Pourquoi “Elle” met-il en couve Eric Cantona nu et Rachida Brakni habillée?

Le miroir inversé

Ce n’est pas tant la plastique musculeuse d’Eric Cantona qui interpelle en couve de Elle, que la relation en forme de miroir inversé qu’elle entretient avec le corps habillé de l’actrice Rachida Brakni. Couv de Elle Cantona Brakni

En masquant le corps féminin pour mettre en lumière le nu masculin, ce manteau rouge digne du pire rayonnage de Kiabi bouleverse les conventions. Le regard face à l’objectif et la position protectrice de Brakni envers son époux à l’air timide achèvent d’apporter la réponse à la question posée en couve : en 2015, le couple ne se résume plus à un rapport d’homme dominant à une femme dominée (et dénudée).

A l’intérieur du dossier, Cantona et Brakni clament être féministes, et posent selon le même mode : elle habillée, lui dévêtu.
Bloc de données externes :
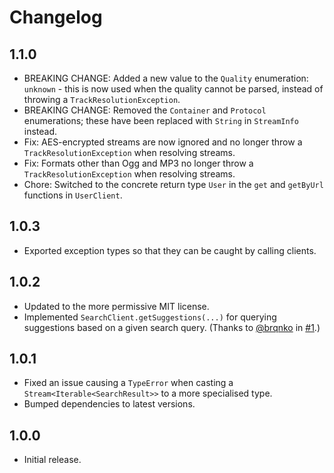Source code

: # Changelog

## 1.1.0

- BREAKING CHANGE: Added a new value to the `Quality` enumeration: `unknown` - this is now used when the quality cannot be parsed, instead of throwing a `TrackResolutionException`.
- BREAKING CHANGE: Removed the `Container` and `Protocol` enumerations; these have been replaced with `String` in `StreamInfo` instead.
- Fix: AES-encrypted streams are now ignored and no longer throw a `TrackResolutionException` when resolving streams.
- Fix: Formats other than Ogg and MP3 no longer throw a `TrackResolutionException` when resolving streams.
- Chore: Switched to the concrete return type `User` in the `get` and `getByUrl` functions in `UserClient`.

## 1.0.3

- Exported exception types so that they can be caught by calling clients.

## 1.0.2

- Updated to the more permissive MIT license.
- Implemented `SearchClient.getSuggestions(...)` for querying suggestions based on a given search query. (Thanks to [@brqnko](https://github.com/brqnko) in [#1](https://github.com/codedbycurtis/soundcloud_explode_dart/pull/1).)

## 1.0.1

- Fixed an issue causing a `TypeError` when casting a `Stream<Iterable<SearchResult>>` to a more specialised type.
- Bumped dependencies to latest versions.

## 1.0.0

- Initial release.
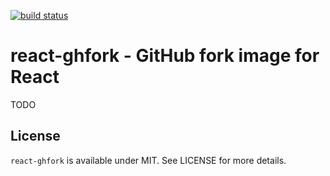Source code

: [![build status](https://secure.travis-ci.org/bebraw/react-ghfork.png)](http://travis-ci.org/bebraw/react-ghfork)
# react-ghfork - GitHub fork image for React

TODO

## License

`react-ghfork` is available under MIT. See LICENSE for more details.

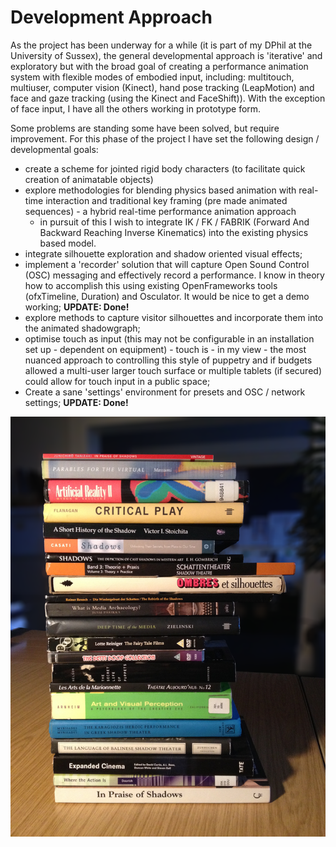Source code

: # Development Approach #

As the project has been underway for a while (it is part of my DPhil at the University of Sussex), the general developmental approach is 'iterative' and exploratory but with the broad goal of creating a performance animation system with flexible modes of embodied input, including: multitouch, multiuser, computer vision (Kinect), hand pose tracking (LeapMotion) and face and gaze tracking (using the Kinect and FaceShift)). With the exception of face input, I have all the others working in prototype form.

Some problems are standing some have been solved, but require improvement. For this phase of the project I have set the following design / developmental goals:

- create a scheme for jointed rigid body characters (to facilitate quick creation of animatable objects)
- explore methodologies for blending physics based animation with real-time interaction and traditional key framing (pre made animated sequences) - a hybrid real-time performance animation approach
	- in pursuit of this I wish to integrate IK / FK / FABRIK (Forward And Backward Reaching Inverse Kinematics) into the existing physics based model.
- integrate silhouette exploration and shadow oriented visual effects;
- implement a 'recorder' solution that will capture Open Sound Control (OSC) messaging and effectively record a performance. I know in theory how to accomplish this using existing OpenFrameworks tools (ofxTimeline, Duration) and Osculator. It would be nice to get a demo working; **UPDATE: Done!**
- explore methods to capture visitor silhouettes and incorporate them into the animated shadowgraph;
- optimise touch as input (this may not be configurable in an installation set up - dependent on equipment) - touch is - in my view - the most nuanced approach to controlling  this style of puppetry and if budgets allowed a multi-user larger touch surface or multiple tablets (if secured) could allow for touch input in a public space;
- Create a sane 'settings' environment for presets and OSC / network settings;  **UPDATE: Done!**

![Development Approach](../project_images/reading.png?raw=true "Developmental Approach")
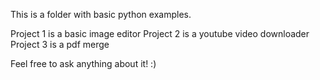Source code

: This is a folder with basic python examples.

Project 1 is a basic image editor
Project 2 is a youtube video downloader
Project 3 is a pdf merge

Feel free to ask anything about it! :)
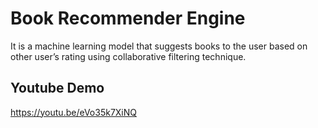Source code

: 
# Book Recommender Engine

It is a machine learning model that suggests books to the user 
based on other user’s rating using collaborative filtering 
technique.



## Youtube Demo

https://youtu.be/eVo35k7XiNQ

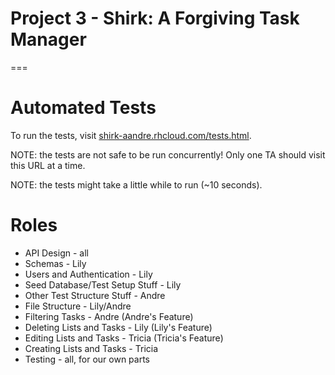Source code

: # Project 3 - Shirk: A Forgiving Task Manager
===

# Automated Tests
To run the tests, visit [shirk-aandre.rhcloud.com/tests.html](http://shirk-aandre.rhcloud.com/tests.html).

NOTE: the tests are not safe to be run concurrently! Only one TA should visit
this URL at a time.

NOTE: the tests might take a little while to run (~10 seconds).


# Roles
* API Design - all
* Schemas - Lily
* Users and Authentication - Lily
* Seed Database/Test Setup Stuff - Lily
* Other Test Structure Stuff - Andre
* File Structure - Lily/Andre
* Filtering Tasks - Andre (Andre's Feature)
* Deleting Lists and Tasks - Lily (Lily's Feature)
* Editing Lists and Tasks - Tricia (Tricia's Feature)
* Creating Lists and Tasks - Tricia
* Testing - all, for our own parts
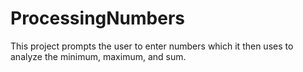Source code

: # ProcessingNumbers
This project prompts the user to enter numbers which it then uses to analyze the minimum, maximum, and sum. 

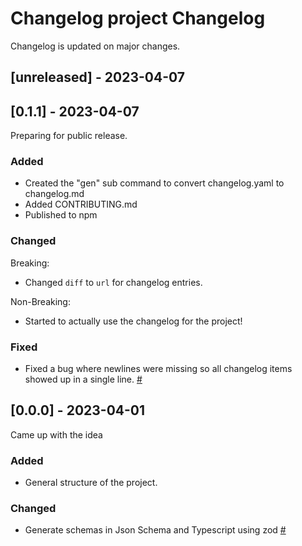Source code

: <!--
NOTE! This is an auto-generated changelog file.
Edit changelog.yaml instead of this otherwise changes will likely be lost.
-->

# Changelog project Changelog

Changelog is updated on major changes.

## [unreleased] - 2023-04-07

## [0.1.1] - 2023-04-07

Preparing for public release.

### Added

- Created the "gen" sub command to convert changelog.yaml to changelog.md
- Added CONTRIBUTING.md
- Published to npm


### Changed

Breaking:

- Changed `diff` to `url` for changelog entries.

Non-Breaking:

- Started to actually use the changelog for the project!


### Fixed

- Fixed a bug where newlines were missing so all changelog items showed up in a single line. [#](https://github.com/alaiacano/changelog-cli/pull/7)


## [0.0.0] - 2023-04-01

Came up with the idea

### Added

- General structure of the project.


### Changed

- Generate schemas in Json Schema and Typescript using zod [#](https://github.com/alaiacano/changelog-cli/pull/5)


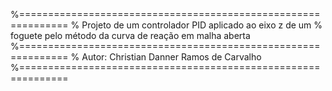 %==============================================================
% Projeto de um controlador PID aplicado ao eixo z de um
% foguete pelo método da curva de reação em malha aberta 
%==============================================================
% Autor: Christian Danner Ramos de Carvalho
%==============================================================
Chaud.

La belle et la bête

Loin d’être agressive, la nudité de Cantona renvoie un message de vérité et de sensualité : c’est parce qu’il repose sur un pied d’égalité et n’hésite pas à dévoiler ses faiblesses que ce couple fonctionne. Pourtant, l’exposition de ce corps relègue aussi l’ex-footballeur à son statut de sex-symbol viril, tandis que le manteau de Brakni tend à la présenter comme la tête pensante du duo. Dès lors, ne retomberait-on pas dans une représentation simpliste pour ne pas dire lourdaude du masculin et du féminin ?

La vérité toute nue

En 2015, le corps s’expose sous toutes les coutures, comme s’il portait dans sa chair la définition du couple comme entité sexuelle. Tandis que Facebook et Instagram versent dans le conservatisme en censurant le moindre téton, la pop-star Miley Cyrus annonce une date entièrement nue devant un public convié à en faire de même. Une façon de combler un manque de reconnaissance médiatique ? Une prise de position politique ? Ou une invitation au questionnement métaphysique ? Débarrassé de ses artifices, à la fois sexuel et terriblement vulnérable, le corps nu semble adresser un “fuck” aux repères sociétaux et pose une terrible question : qui suis-je ?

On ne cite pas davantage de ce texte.